Another thing I had to remember was the source of my identity. Our pastor talked recently about how our identity should come from Christ, not temporal things like people or positions. It’s not that it is bad to have those things, but we can’t rely on them to define who we are.Your kids grow up and move out…jobs come and go…but my status with Christ is infallible.

Don’t get me wrong, I am a firm believer that there isn’t a “one size fits all” solution for all families. In fact, I recently read an interview with Jennifer Garner where she lamented the grief we give each other as moms about the decisions we make and I heartily agree. We need to make decisions that are right for our families, not decisions that are right for someone else.

But for our family, after prayer, long talks with Ben (who is so supportive), a budget review, and self reflection, we decided this would be my last semester of teaching for at least a few years. Not an easy decision, but the right decision.

Back to Monk…when they finally pried Monk’s hand open and retrieved the ring, his hand stayed in a semi-clenched position. You could tell that his hand ached from gripping the ring for so long.

I can feel his pain. I have twinges of guilt, fear, and sadness. Letting go isn’t an easy gig for this Type A girl, even when it’s just a part time job.

Leave it to Madi to put it all in perspective. After I told her that I wasn’t going to teach for a while, she thought for a minute, and said, “Don’t worry, Mom. God has a job for you.”
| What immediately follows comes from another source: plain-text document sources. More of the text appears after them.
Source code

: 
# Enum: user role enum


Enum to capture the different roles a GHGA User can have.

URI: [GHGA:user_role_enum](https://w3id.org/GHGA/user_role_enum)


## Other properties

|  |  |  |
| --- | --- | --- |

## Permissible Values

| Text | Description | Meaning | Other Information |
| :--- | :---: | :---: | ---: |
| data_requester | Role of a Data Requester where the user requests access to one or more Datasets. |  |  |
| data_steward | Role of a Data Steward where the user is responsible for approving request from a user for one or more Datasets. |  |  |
You are right, kiddo, absolutely right…

— Rachel

Goose Eggs, Professors, and “Secret Lives”

Posted by on Jan 13, 2010 in career, Cornerstone | 2 comments

A few weeks ago, my Mom and I were shopping at Macy’s when I heard someone call out, “Hi Professor Hammond!” I turned around to see one of my former students behind a checkout counter. I headed over to chat about how she was doing, how her law school applications are coming, when she is getting engaged, that sort of thing. After I said goodbye, I walked back to where my Mom was browsing and she looked at me, somewhat incredulously, and said, “Professor Hammond?” I didn’t think anything of it, but she had never heard anyone call me professor before, and it kind of took her by surprise. She got a kick out of calling me “professor” for the rest of the night.

It was pretty funny, but it got me thinking about the different personas we have at home, work, church, ect. We are the same person, obviously, but status, background, experience, relationships all shift slightly. It’s sort of like having a secret life without it really being a “secret”. And then, sometimes you get glimpses into those other contexts, like my Mom hearing me being called “professor”.
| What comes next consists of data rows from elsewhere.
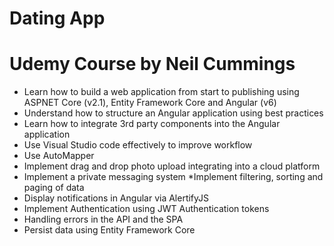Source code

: # Dating App

# Udemy Course by Neil Cummings

* Learn how to build a web application from start to publishing using ASPNET Core (v2.1), Entity Framework Core and Angular (v6)
* Understand how to structure an Angular application using best practices
* Learn how to integrate 3rd party components into the Angular application
* Use Visual Studio code effectively to improve workflow
* Use AutoMapper
* Implement drag and drop photo upload integrating into a cloud platform
* Implement a private messaging system
*Implement filtering, sorting and paging of data
* Display notifications in Angular via AlertifyJS
* Implement Authentication using JWT Authentication tokens
* Handling errors in the API and the SPA
* Persist data using Entity Framework Core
I got a glimpse into my sister Renae’s “secret life” as a Nurse Practitioner when we were in St. Joseph for Christmas. Madi had fallen off one of the extra-bouncy beds, and got a huge goose egg for her trouble. We were having a hard time calming her down, and a little worried about a concussion, so Renae put on her “medical professional” hat and checked it out.

While I have asked her (too many) medical questions before, I had never seen her truly in action. She was obviously trying to keep it light for Madi’s sake, even donning a goofy headlamp to “see better”, but the questions she was asking and the tests she was performing had a serious undercurrent. It was so cool to see her in her element, applying all of her classroom studies, clinical hours, and nursing experience, even with this small issue. I could imagine her in the exam room at work, talking through the medical history of a patient, determining the best course of treatment.
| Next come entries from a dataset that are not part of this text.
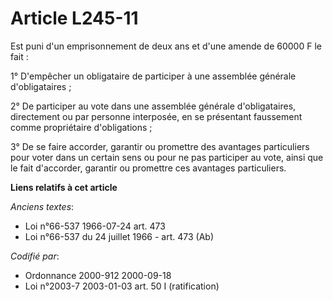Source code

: # Article L245-11

Est puni d'un emprisonnement de deux ans et d'une amende de 60000 F le fait :

1° D'empêcher un obligataire de participer à une assemblée générale d'obligataires ;

2° De participer au vote dans une assemblée générale d'obligataires, directement ou par personne interposée, en se présentant
faussement comme propriétaire d'obligations ;

3° De se faire accorder, garantir ou promettre des avantages particuliers pour voter dans un certain sens ou pour ne pas
participer au vote, ainsi que le fait d'accorder, garantir ou promettre ces avantages particuliers.

**Liens relatifs à cet article**

_Anciens textes_:

  - Loi n°66-537 1966-07-24 art. 473
  - Loi n°66-537 du 24 juillet 1966 - art. 473 (Ab)

_Codifié par_:

  - Ordonnance 2000-912 2000-09-18
  - Loi n°2003-7 2003-01-03 art. 50 I (ratification)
It is one thing to “know” about Renae as my younger sister or as my friend. It is another thing altogether to “know” about her in a completely different context. Hmmm… I’m trying to think of the word to describe the feeling it gave me. Pride, perhaps? Inspiration? Confidence?

Whatever it was, it was quite the moment.

It made me want to see the rest of my family in their “secret lives”…fixing quality issues, drawing, analyzing data, teaching, arguing motions, caning, wiring, stamping…just so that I can get a more complete understanding of who they are.

Madi’s bump is gone now, but how I look at Renae is forever changed…for the better.